#### Problem description:
Extract the data exactly, missing nothing.

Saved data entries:
++++++++

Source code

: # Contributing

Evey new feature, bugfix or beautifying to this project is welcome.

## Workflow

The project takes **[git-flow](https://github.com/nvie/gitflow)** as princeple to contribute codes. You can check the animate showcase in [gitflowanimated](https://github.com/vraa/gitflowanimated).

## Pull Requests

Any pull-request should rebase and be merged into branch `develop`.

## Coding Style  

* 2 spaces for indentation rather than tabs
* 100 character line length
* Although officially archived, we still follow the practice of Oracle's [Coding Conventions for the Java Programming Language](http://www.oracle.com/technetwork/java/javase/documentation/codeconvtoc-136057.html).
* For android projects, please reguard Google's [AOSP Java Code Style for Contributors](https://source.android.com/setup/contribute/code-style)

++++++++

#### Answer section:
Source code

: # Contributing

Evey new feature, bugfix or beautifying to this project is welcome.

## Workflow

The project takes **[git-flow](https://github.com/nvie/gitflow)** as princeple to contribute codes. You can check the animate showcase in [gitflowanimated](https://github.com/vraa/gitflowanimated).

## Pull Requests

Any pull-request should rebase and be merged into branch `develop`.

## Coding Style  

* 2 spaces for indentation rather than tabs
* 100 character line length
* Although officially archived, we still follow the practice of Oracle's [Coding Conventions for the Java Programming Language](http://www.oracle.com/technetwork/java/javase/documentation/codeconvtoc-136057.html).
* For android projects, please reguard Google's [AOSP Java Code Style for Contributors](https://source.android.com/setup/contribute/code-style)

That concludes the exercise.